*WORK ORDER*: In the listing below, tally the lines that hold "bigint" and report that number by itself.

*GIVEN ENTRIES*:
>>

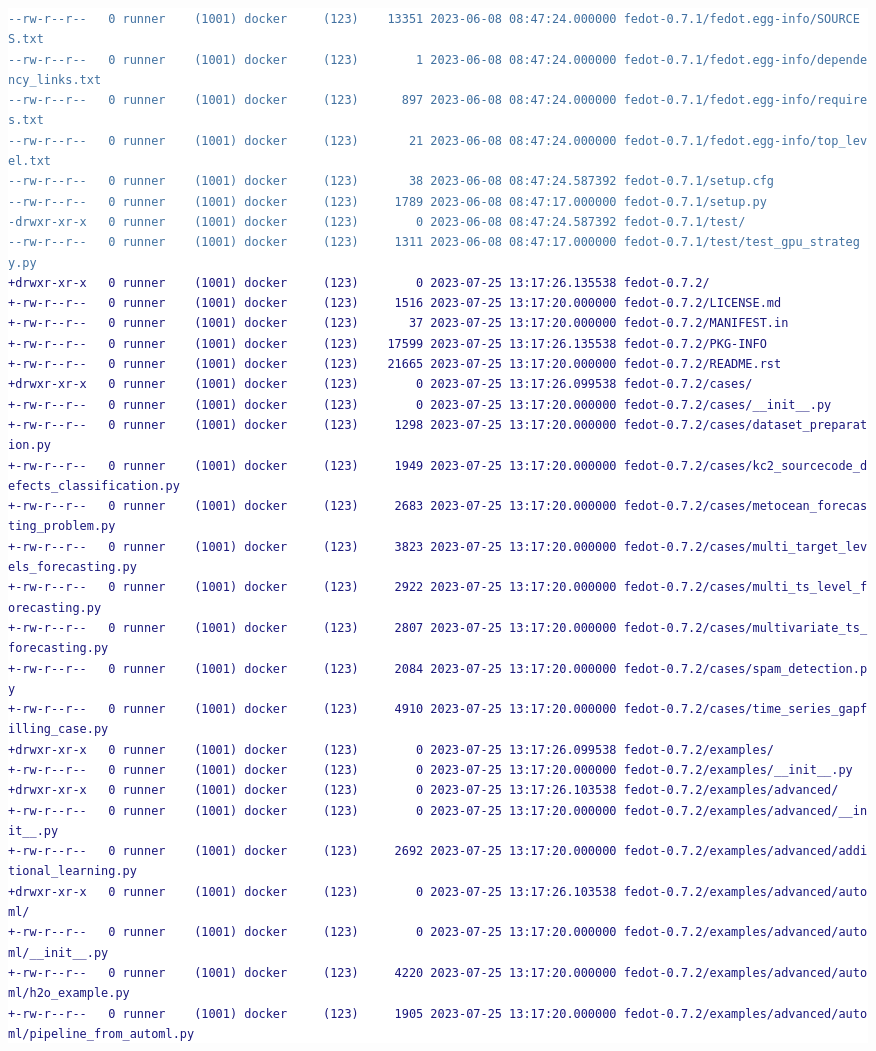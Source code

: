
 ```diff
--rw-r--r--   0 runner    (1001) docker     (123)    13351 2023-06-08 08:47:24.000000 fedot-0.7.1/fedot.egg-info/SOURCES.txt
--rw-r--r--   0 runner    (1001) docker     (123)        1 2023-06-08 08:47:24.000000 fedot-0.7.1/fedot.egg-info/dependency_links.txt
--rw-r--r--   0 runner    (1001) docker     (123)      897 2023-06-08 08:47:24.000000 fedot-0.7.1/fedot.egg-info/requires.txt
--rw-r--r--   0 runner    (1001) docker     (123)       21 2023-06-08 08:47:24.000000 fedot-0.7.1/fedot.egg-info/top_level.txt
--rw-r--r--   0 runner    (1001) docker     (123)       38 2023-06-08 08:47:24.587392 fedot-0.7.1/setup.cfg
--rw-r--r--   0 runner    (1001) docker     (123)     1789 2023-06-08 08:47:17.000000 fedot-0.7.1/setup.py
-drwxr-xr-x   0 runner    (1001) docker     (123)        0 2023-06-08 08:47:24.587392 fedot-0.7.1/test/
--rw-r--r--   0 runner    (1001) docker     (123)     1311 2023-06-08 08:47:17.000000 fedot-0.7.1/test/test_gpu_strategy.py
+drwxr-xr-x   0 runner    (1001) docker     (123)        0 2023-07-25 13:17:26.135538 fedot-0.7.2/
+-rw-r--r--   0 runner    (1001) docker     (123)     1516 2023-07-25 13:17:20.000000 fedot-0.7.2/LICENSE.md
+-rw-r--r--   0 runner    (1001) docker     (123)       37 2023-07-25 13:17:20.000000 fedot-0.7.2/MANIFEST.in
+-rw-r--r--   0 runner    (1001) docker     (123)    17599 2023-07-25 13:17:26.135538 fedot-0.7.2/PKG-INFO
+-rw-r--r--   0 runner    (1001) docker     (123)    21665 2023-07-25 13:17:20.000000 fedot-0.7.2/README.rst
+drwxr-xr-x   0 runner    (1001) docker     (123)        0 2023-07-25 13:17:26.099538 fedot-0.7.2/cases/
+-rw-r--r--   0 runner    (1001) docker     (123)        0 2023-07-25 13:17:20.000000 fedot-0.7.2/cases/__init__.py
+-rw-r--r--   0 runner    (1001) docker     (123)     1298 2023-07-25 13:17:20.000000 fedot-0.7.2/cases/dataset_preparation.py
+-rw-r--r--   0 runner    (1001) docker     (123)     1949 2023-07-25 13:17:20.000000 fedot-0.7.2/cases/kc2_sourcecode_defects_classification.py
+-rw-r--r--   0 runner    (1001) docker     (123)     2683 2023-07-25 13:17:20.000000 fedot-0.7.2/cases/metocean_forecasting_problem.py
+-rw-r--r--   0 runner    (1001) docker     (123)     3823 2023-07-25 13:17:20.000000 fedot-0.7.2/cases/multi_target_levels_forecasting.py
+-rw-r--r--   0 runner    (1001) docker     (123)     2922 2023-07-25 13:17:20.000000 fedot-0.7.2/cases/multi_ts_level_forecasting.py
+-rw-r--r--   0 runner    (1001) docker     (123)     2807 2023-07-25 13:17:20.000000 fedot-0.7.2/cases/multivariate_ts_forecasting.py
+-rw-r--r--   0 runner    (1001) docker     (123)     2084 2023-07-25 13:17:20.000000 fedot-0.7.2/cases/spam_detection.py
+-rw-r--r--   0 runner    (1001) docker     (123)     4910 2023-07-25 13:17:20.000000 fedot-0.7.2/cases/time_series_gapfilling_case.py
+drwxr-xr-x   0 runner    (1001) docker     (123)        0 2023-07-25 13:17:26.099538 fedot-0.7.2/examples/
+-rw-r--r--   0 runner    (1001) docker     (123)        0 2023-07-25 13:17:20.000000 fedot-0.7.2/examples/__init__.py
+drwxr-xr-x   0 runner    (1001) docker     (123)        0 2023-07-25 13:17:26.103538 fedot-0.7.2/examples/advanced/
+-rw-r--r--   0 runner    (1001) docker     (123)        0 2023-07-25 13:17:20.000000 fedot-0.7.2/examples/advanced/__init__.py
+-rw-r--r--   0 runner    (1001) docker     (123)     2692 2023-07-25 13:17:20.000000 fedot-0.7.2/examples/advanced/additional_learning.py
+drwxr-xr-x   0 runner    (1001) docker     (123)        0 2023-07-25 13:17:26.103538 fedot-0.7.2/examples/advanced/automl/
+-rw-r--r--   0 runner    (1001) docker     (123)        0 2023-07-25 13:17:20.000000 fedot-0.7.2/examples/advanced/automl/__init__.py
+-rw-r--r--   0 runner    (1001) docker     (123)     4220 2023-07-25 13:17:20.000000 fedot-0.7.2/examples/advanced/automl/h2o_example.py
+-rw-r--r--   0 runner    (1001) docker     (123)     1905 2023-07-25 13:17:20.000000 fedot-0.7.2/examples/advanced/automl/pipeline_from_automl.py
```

<<
>>

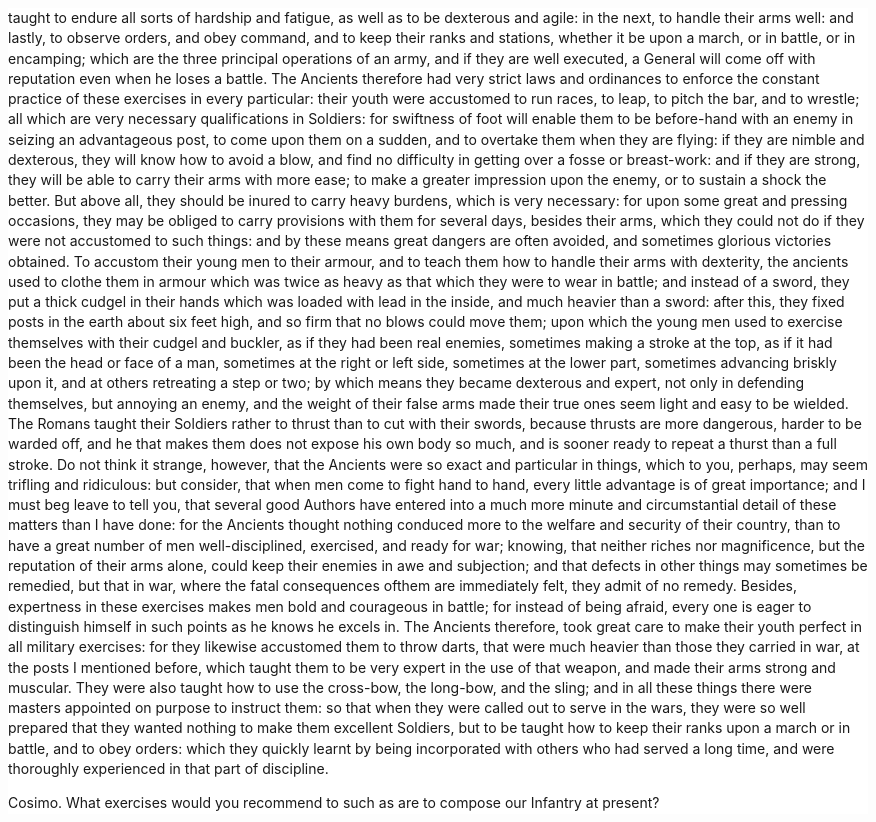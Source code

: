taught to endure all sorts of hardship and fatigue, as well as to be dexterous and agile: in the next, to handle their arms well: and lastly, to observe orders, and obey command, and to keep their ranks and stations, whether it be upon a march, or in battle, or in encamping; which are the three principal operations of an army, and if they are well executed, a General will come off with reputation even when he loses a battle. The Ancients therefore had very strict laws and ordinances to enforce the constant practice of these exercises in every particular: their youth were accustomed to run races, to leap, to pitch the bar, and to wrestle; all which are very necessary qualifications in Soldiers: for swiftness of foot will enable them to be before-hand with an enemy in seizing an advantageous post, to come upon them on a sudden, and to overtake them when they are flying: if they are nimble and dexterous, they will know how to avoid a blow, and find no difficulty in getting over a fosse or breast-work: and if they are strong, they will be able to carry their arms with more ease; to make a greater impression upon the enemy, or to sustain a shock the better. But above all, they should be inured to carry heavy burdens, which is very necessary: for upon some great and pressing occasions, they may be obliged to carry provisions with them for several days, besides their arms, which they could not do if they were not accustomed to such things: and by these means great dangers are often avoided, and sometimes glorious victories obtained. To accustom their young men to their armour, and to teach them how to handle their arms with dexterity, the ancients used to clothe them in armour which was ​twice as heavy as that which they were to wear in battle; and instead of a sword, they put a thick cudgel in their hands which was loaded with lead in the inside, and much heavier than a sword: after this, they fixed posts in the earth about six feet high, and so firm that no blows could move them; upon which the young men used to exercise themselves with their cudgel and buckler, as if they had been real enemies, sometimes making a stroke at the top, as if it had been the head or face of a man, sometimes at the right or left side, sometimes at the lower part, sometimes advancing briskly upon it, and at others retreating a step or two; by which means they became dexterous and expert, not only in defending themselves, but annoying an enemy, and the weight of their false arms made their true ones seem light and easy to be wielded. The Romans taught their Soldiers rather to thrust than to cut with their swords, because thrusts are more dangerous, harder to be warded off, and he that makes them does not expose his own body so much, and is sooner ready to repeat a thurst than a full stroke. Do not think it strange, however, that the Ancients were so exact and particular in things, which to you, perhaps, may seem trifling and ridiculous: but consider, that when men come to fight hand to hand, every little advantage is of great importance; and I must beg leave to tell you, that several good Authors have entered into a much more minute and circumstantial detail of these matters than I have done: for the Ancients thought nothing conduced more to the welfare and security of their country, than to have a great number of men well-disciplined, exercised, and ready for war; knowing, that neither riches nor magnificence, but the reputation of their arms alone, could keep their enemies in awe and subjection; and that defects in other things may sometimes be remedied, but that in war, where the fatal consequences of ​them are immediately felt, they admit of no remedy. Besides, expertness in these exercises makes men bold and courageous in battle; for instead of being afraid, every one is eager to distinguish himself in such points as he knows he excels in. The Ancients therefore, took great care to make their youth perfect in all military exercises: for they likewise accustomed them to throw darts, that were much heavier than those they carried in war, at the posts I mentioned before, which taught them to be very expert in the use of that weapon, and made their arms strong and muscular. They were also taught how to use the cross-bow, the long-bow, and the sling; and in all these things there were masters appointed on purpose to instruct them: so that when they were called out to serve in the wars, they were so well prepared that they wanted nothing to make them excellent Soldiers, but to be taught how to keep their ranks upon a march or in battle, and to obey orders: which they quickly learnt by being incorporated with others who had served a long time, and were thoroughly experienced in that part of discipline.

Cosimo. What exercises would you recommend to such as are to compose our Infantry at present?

<<
>>

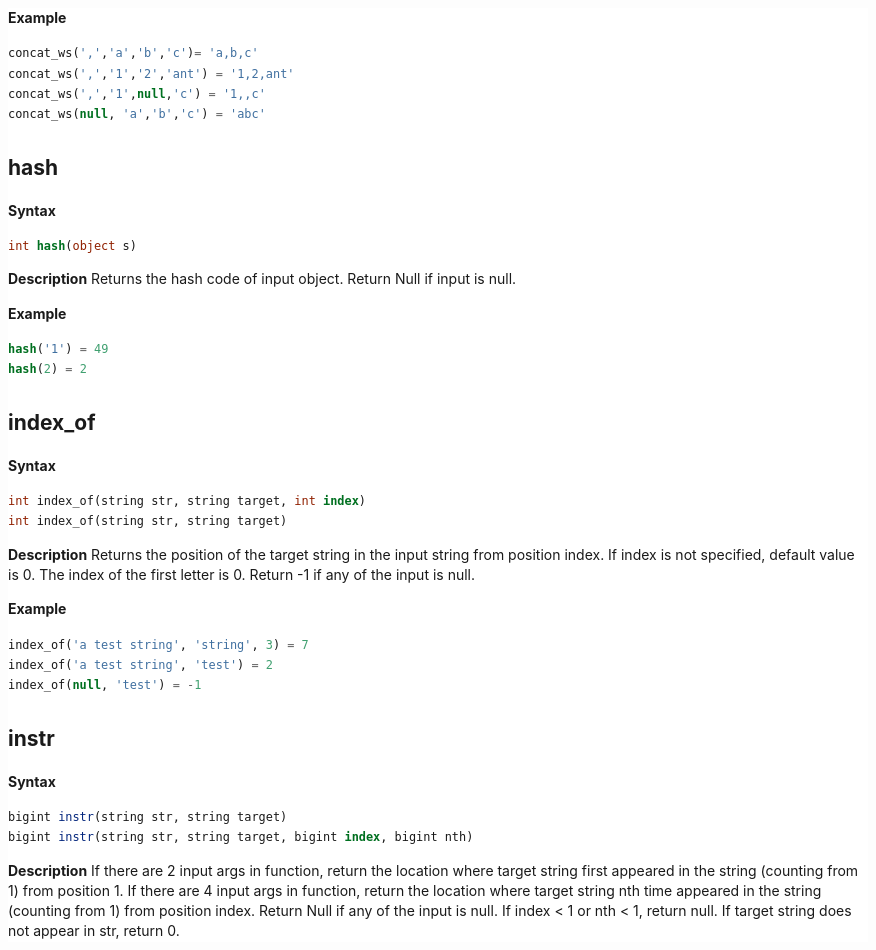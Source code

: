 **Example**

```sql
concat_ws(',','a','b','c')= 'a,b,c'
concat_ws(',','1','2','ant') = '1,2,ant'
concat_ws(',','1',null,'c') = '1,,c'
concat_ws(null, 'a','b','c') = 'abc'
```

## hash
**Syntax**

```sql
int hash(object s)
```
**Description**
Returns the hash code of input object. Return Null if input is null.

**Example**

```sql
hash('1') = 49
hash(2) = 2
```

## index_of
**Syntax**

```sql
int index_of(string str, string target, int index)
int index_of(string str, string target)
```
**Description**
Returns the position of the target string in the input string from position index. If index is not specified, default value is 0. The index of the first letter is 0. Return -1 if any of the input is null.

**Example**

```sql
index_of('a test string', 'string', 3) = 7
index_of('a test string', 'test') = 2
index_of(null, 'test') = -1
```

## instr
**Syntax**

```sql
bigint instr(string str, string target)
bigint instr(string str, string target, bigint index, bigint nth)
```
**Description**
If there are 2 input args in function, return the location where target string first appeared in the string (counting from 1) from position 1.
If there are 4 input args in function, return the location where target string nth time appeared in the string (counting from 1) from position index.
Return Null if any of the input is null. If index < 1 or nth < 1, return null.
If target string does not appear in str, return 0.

<<

*SOLUTION TO THE PROBLEM*: 2